Remember that any schema changes in the Delta table data will be visible to operations in Databricks using the delta_table_for_db. However, the schema changes will not be visible to Presto or Athena using delta_table_for_db until the table is redefined with the new schema.

Warning

Do not use AWS Glue Crawler on the location pathToDeltaTable to define the table in AWS Glue. Delta Lake maintains files corresponding to multiple versions of the table, and querying all the files crawled by Glue will generate incorrect results.

Limitations

Presto and Athena compatibility support has known limitations in its behavior.

Data consistency

Whenever Delta Lake generates updated manifests, it atomically overwrites an existing manifest file. Therefore, Presto and Athena will always see a consistent view of the data files; it will see all of the old version files or all of the new version files. However, the granularity of the consistency guarantees depends on whether the table is partitioned or not.
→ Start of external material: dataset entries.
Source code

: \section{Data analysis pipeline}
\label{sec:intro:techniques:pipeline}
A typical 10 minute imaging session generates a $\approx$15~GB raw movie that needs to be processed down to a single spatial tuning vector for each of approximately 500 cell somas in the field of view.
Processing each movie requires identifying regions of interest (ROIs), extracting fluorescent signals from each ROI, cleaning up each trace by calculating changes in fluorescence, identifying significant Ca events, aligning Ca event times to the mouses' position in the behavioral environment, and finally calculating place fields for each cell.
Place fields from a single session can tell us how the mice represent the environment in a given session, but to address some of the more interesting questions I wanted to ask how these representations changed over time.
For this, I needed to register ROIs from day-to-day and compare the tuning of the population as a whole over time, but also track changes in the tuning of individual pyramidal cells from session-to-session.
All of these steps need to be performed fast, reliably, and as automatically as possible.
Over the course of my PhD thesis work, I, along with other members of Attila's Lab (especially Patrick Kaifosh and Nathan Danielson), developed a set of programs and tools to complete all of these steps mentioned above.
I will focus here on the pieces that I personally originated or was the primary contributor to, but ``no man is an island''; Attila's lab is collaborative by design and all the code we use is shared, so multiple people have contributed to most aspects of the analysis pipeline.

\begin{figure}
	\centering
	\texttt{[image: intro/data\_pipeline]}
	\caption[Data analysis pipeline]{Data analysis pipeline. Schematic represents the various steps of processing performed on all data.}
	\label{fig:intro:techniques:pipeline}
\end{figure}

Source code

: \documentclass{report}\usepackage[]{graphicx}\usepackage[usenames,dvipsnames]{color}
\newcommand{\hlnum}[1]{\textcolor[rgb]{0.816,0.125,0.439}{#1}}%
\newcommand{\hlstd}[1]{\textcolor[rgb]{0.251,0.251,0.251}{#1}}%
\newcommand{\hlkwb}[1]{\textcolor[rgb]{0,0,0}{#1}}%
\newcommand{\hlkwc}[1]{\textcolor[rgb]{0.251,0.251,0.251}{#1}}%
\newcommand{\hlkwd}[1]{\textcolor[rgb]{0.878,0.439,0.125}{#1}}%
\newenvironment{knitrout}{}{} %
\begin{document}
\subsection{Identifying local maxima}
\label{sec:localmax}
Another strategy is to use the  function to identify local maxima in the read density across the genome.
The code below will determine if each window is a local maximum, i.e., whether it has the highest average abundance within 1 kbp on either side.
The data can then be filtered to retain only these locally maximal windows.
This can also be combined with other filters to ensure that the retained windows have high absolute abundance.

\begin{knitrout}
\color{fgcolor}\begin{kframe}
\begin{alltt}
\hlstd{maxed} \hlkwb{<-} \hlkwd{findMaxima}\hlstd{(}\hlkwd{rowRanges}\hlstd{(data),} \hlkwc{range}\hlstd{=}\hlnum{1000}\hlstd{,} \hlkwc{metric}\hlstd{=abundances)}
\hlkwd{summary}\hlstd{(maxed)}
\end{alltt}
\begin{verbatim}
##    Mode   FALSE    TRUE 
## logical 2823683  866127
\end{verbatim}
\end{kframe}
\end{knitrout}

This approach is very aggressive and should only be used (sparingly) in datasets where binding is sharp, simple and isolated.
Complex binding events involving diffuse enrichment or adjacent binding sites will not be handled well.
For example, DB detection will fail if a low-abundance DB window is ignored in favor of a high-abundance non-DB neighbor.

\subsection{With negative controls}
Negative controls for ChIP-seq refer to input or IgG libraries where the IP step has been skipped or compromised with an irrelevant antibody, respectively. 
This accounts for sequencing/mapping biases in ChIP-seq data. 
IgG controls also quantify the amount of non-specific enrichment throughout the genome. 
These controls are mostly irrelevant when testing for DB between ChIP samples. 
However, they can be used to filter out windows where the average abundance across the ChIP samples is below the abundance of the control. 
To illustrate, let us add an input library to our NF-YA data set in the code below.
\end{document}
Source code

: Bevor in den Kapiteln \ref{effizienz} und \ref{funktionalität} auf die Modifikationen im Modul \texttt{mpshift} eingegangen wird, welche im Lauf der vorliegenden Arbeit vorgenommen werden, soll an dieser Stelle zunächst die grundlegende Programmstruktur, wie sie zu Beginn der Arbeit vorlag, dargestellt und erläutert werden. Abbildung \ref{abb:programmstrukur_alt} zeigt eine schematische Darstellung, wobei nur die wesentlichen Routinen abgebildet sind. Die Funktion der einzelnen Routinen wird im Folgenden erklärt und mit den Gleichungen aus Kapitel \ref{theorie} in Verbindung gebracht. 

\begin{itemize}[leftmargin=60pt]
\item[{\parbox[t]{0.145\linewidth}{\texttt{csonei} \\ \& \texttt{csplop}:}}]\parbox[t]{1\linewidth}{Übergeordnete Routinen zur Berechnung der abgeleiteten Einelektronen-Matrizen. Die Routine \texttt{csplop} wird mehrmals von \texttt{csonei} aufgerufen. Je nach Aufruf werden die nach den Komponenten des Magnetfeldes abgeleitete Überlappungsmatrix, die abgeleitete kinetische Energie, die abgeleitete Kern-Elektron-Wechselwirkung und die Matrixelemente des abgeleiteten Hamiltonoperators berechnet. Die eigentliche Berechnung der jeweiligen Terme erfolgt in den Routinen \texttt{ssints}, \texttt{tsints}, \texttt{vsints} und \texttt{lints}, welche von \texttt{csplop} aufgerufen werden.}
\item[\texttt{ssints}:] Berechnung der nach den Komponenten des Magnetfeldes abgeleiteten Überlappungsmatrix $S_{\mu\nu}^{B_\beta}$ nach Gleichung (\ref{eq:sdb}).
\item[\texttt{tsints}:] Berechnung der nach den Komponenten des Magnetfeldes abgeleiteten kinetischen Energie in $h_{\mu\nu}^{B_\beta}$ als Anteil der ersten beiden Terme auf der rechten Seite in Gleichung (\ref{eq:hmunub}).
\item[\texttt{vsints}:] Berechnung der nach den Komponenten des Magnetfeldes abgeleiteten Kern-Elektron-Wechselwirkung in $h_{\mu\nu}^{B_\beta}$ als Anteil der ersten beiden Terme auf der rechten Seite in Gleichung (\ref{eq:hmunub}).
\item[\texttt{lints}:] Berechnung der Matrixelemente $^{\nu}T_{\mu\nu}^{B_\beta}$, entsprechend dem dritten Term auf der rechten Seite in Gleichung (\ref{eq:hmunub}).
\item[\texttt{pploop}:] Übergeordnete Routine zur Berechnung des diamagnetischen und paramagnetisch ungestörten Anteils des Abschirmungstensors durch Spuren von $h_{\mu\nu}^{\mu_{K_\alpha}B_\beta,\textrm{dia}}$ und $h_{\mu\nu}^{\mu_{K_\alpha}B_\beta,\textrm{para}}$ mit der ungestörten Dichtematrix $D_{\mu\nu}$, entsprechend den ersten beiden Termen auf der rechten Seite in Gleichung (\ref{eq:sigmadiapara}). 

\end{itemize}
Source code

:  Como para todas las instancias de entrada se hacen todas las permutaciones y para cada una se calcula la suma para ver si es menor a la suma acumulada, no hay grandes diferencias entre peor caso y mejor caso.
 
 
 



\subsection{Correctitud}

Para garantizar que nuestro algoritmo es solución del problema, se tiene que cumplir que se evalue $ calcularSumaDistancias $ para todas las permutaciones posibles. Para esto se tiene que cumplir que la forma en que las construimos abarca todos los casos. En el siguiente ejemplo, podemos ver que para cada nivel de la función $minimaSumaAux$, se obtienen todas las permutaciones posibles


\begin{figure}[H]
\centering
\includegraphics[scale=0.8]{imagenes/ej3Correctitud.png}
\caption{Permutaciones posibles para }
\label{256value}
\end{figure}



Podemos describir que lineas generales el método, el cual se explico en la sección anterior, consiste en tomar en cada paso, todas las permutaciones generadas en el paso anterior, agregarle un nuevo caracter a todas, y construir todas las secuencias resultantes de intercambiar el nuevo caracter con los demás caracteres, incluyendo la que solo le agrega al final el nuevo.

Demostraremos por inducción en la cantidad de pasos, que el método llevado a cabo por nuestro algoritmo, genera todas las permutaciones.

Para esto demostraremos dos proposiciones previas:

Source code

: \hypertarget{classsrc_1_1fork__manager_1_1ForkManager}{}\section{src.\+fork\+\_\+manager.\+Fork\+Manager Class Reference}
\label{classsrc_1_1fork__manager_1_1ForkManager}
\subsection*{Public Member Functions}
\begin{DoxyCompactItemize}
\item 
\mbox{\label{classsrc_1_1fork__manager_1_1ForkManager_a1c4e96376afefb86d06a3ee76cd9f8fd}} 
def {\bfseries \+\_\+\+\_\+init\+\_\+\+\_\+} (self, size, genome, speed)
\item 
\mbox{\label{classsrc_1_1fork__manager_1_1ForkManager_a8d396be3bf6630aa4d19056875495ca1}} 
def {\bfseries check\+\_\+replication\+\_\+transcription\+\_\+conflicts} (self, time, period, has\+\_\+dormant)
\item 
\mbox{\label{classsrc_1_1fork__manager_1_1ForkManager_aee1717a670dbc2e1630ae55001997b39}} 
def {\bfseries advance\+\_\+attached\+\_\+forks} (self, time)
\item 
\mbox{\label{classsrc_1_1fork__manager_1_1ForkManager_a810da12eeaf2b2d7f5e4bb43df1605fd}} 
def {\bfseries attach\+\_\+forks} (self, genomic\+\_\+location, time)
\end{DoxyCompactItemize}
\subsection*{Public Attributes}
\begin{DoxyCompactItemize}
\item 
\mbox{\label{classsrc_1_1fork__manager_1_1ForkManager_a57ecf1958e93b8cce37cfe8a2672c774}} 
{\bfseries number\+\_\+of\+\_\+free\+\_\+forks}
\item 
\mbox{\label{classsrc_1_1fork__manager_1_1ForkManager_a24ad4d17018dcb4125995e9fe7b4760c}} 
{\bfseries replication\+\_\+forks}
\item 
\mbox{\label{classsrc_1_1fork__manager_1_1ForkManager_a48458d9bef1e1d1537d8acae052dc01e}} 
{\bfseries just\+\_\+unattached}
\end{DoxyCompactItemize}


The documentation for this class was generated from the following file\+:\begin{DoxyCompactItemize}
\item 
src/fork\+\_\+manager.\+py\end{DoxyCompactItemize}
  • Unpartitioned tables: All the files names are written in one manifest file which is updated atomically. In this case Presto and Athena will see full table snapshot consistency.
  • Partitioned tables: A manifest file is partitioned in the same Hive-partitioning-style directory structure as the original Delta table. This means that each partition is updated atomically, and Presto or Athena will see a consistent view of each partition but not a consistent view across partitions. Furthermore, since all manifests of all partitions cannot be updated together, concurrent attempts to generate manifests can lead to different partitions having manifests of different versions.

Performance

Very large numbers of files can hurt the performance of Presto and Athena. Hence, we recommend that you optimize the table before publishing the manifests. We suggest that the number of files should not exceed 1000 (for the entire unpartitioned table or for each partition in a partitioned table).

Schema evolution

Delta supports schema evolution and queries on a Delta table automatically use the latest schema regardless of the schema defined in the table in the Hive metastore. However, Presto or Athena uses the schema defined in the Hive metastore and will not query with the updated schema until the table used by Presto or Athena is redefined to have the updated schema.